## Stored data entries
---
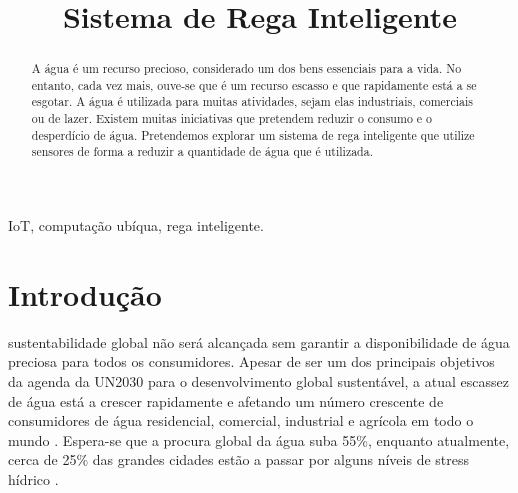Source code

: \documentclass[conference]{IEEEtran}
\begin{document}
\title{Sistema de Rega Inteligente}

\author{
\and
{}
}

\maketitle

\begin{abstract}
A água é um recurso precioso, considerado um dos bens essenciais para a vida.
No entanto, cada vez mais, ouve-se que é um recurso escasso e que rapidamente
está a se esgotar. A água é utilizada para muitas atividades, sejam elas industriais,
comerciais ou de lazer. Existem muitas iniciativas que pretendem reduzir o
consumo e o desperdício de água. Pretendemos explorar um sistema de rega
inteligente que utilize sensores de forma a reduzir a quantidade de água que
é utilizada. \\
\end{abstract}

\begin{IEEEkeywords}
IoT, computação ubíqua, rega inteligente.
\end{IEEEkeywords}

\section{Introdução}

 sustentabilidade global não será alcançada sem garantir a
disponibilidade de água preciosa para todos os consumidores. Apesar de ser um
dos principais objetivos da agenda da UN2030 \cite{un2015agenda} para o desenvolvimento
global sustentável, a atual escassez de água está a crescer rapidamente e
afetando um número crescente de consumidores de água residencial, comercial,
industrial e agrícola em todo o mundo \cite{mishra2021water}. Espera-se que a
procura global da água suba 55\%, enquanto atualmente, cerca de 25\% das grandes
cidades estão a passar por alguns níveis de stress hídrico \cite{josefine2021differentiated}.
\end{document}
---
## Problem description
Write out the records above in full and exactly, with no pictures.

## Result
Source code

: \documentclass[conference]{IEEEtran}
\begin{document}
\title{Sistema de Rega Inteligente}

\author{
\and
{}
}

\maketitle

\begin{abstract}
A água é um recurso precioso, considerado um dos bens essenciais para a vida.
No entanto, cada vez mais, ouve-se que é um recurso escasso e que rapidamente
está a se esgotar. A água é utilizada para muitas atividades, sejam elas industriais,
comerciais ou de lazer. Existem muitas iniciativas que pretendem reduzir o
consumo e o desperdício de água. Pretendemos explorar um sistema de rega
inteligente que utilize sensores de forma a reduzir a quantidade de água que
é utilizada. \\
\end{abstract}

\begin{IEEEkeywords}
IoT, computação ubíqua, rega inteligente.
\end{IEEEkeywords}

\section{Introdução}

 sustentabilidade global não será alcançada sem garantir a
disponibilidade de água preciosa para todos os consumidores. Apesar de ser um
dos principais objetivos da agenda da UN2030 \cite{un2015agenda} para o desenvolvimento
global sustentável, a atual escassez de água está a crescer rapidamente e
afetando um número crescente de consumidores de água residencial, comercial,
industrial e agrícola em todo o mundo \cite{mishra2021water}. Espera-se que a
procura global da água suba 55\%, enquanto atualmente, cerca de 25\% das grandes
cidades estão a passar por alguns níveis de stress hídrico \cite{josefine2021differentiated}.
\end{document}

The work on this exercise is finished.